Quando la porta si richiude dietro di me, mi volto per un istante e poi torno a guardare l'uomo che dovrò convincere ma che, dal mondo in cui mi guarda, sembra voglia gettarmi in pasto ai coccodrilli.

«Il suo nome.»

Non lo chiede. Non è una domanda, è un ordine, e la cosa, stranamente, mi fa eccitare. Sento il mio corpo vibrare e devo fare capo a tutta la mia forza per non barcollare sui miei tacchi dodici.

Perché mi fa eccitare?

È la sua voce? Il modo in cui lo dice? I suoi occhi? Oppure il suo aspetto così dannatamente attraente?

«Io...» balbetto. Cazzo, non è da me! Datti una calmata, Ayla! Mi ammonisco mentalmente

«Mi chiamo Ayla Street e sono una giornalista.»

Colton sorride di poco e... merda, quanto diventa bello quando sorride.

Torna a fissarmi e poi mi fa cenno, indicando la sedia.

«Posso sedermi?» chiedo, spaventata come un piccolo pulcino. Ma che mi sta succedendo? Possibile che quest'uomo abbia su di me questo potere?

«Deve» ordina, di nuovo.

Lo faccio e, d'istinto, mi porto i capelli dietro la schiena. Sento un caldo bestiale, qui dentro!

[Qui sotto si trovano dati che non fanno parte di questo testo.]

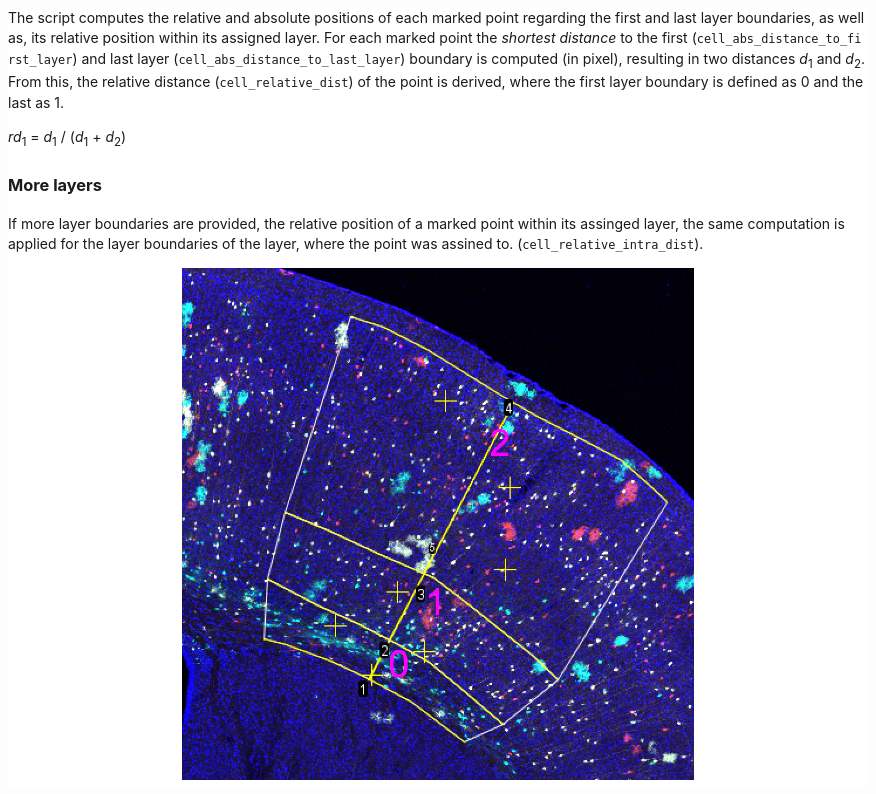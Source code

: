 The script computes the relative and absolute positions of each marked point regarding the first and last layer boundaries, as well as, its relative position within its assigned layer. For each marked point the *shortest distance* to the first (`cell_abs_distance_to_first_layer`) and last layer (`cell_abs_distance_to_last_layer`) boundary is computed (in pixel), resulting in two distances *d*<sub>1</sub> and *d*<sub>2</sub>. From this, the relative distance (`cell_relative_dist`) of the point is derived, where the first layer boundary is defined as 0 and the last as 1.

*rd*<sub>1</sub> = *d*<sub>1</sub> / (*d*<sub>1</sub> + *d*<sub>2</sub>)


### More layers

If more layer boundaries are provided, the relative position of a marked point within its assinged layer, the same computation is applied for the layer boundaries of the layer, where the point was assined to. (`cell_relative_intra_dist`).

<p align="center">
    <img src="img/more_layers_1.png" alt="Points are assigned to layers as defined by the layer borders" width="512" />
</p>
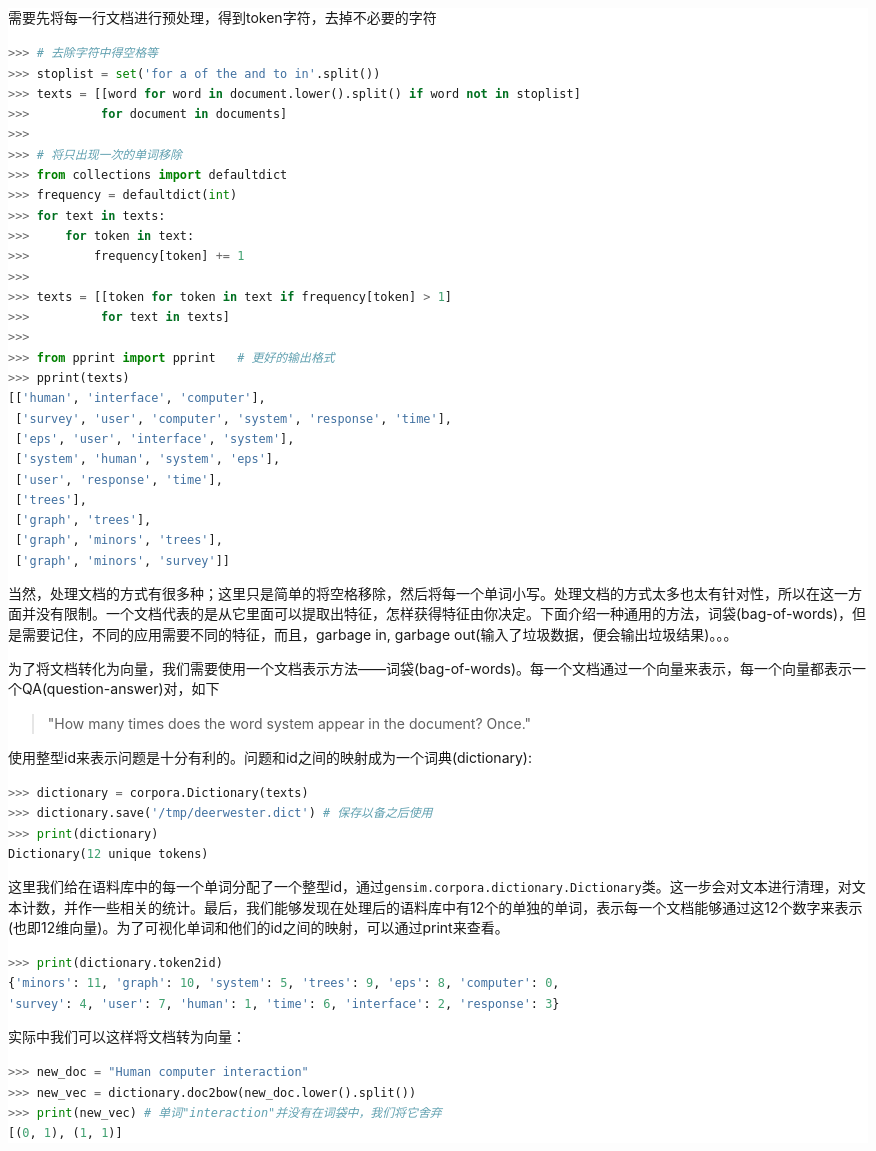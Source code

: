 需要先将每一行文档进行预处理，得到token字符，去掉不必要的字符

```Python
>>> # 去除字符中得空格等
>>> stoplist = set('for a of the and to in'.split())
>>> texts = [[word for word in document.lower().split() if word not in stoplist]
>>>          for document in documents]
>>>
>>> # 将只出现一次的单词移除
>>> from collections import defaultdict
>>> frequency = defaultdict(int)
>>> for text in texts:
>>>     for token in text:
>>>         frequency[token] += 1
>>>
>>> texts = [[token for token in text if frequency[token] > 1]
>>>          for text in texts]
>>>
>>> from pprint import pprint   # 更好的输出格式
>>> pprint(texts)
[['human', 'interface', 'computer'],
 ['survey', 'user', 'computer', 'system', 'response', 'time'],
 ['eps', 'user', 'interface', 'system'],
 ['system', 'human', 'system', 'eps'],
 ['user', 'response', 'time'],
 ['trees'],
 ['graph', 'trees'],
 ['graph', 'minors', 'trees'],
 ['graph', 'minors', 'survey']]
```

当然，处理文档的方式有很多种；这里只是简单的将空格移除，然后将每一个单词小写。处理文档的方式太多也太有针对性，所以在这一方面并没有限制。一个文档代表的是从它里面可以提取出特征，怎样获得特征由你决定。下面介绍一种通用的方法，词袋(bag-of-words)，但是需要记住，不同的应用需要不同的特征，而且，garbage in, garbage out(输入了垃圾数据，便会输出垃圾结果)。。。

为了将文档转化为向量，我们需要使用一个文档表示方法——词袋(bag-of-words)。每一个文档通过一个向量来表示，每一个向量都表示一个QA(question-answer)对，如下

> "How many times does the word system appear in the document? Once."

使用整型id来表示问题是十分有利的。问题和id之间的映射成为一个词典(dictionary):
```Python
>>> dictionary = corpora.Dictionary(texts)
>>> dictionary.save('/tmp/deerwester.dict') # 保存以备之后使用
>>> print(dictionary)
Dictionary(12 unique tokens)
```

这里我们给在语料库中的每一个单词分配了一个整型id，通过`gensim.corpora.dictionary.Dictionary`类。这一步会对文本进行清理，对文本计数，并作一些相关的统计。最后，我们能够发现在处理后的语料库中有12个的单独的单词，表示每一个文档能够通过这12个数字来表示(也即12维向量)。为了可视化单词和他们的id之间的映射，可以通过print来查看。

```Python
>>> print(dictionary.token2id)
{'minors': 11, 'graph': 10, 'system': 5, 'trees': 9, 'eps': 8, 'computer': 0,
'survey': 4, 'user': 7, 'human': 1, 'time': 6, 'interface': 2, 'response': 3}
```

实际中我们可以这样将文档转为向量：
```Python
>>> new_doc = "Human computer interaction"
>>> new_vec = dictionary.doc2bow(new_doc.lower().split())
>>> print(new_vec) # 单词"interaction"并没有在词袋中，我们将它舍弃
[(0, 1), (1, 1)]
```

Anche lui si siede e inizia a guardarmi, insistentemente.

Mi fissa, mi studia, ma non proferisce parola.

Picchietta le dita della mano sinistra sul tavolo e, infine, esala:

«Sono sorpreso da tanta tenacia.»

Mi mordo le labbra e abbasso per un secondo lo sguardo.

«Amanda mi aveva già informato delle sue innumerevoli telefonate. Cosa della frase "il signor Gallagher non è interessato" non le è chiara?» domanda.

Mi schiarisco la voce e, con calma, inizio a parlare.

«Signore, credevo avremmo potuto discuterne da vicino. Le assicuro che l'articolo che le abbiamo proposto non è volto a ledere la sua immagine, anzi...»

Alza una mano, come per dire di zittirmi, ma io non lo faccio, vado avanti.

Va bene tutto, sexy miliardario, ma io non sono la tua scimmietta ammaestrata!

«Inoltre prima di pubblicarlo, noi le faremmo...»

«Shhh, shhh, shhh, shhh, shhh. Silenzio, signorina Street.»

Mi zittisco, deglutendo forte. Non posso ribattere, sono in torto marcio.

Sono piombata qui senza preavviso, interrompendo il suo incontro di lavoro, è già tanto se non mi caccia a calci nel sedere.

«Chiedo scusa, non volevo...»

«Non fa mai quello che le si dice, vero, signorina Street?»

I suoi occhi azzurrissimi sembra possano esplodere da un momento all'altro. Sono un fuoco vibrante di mille sensazioni che non riesco a decifrare.

«Volevo solo che mi lasciasse chiederle scusa.»

«Davvero? E per cosa? Per non aver accettato i miei ripetuti no, presentandosi qui lo stesso, oppure per l'entrata trionfante che ha fatto?» chiede, e noto spuntare di nuovo quel flebile sorriso.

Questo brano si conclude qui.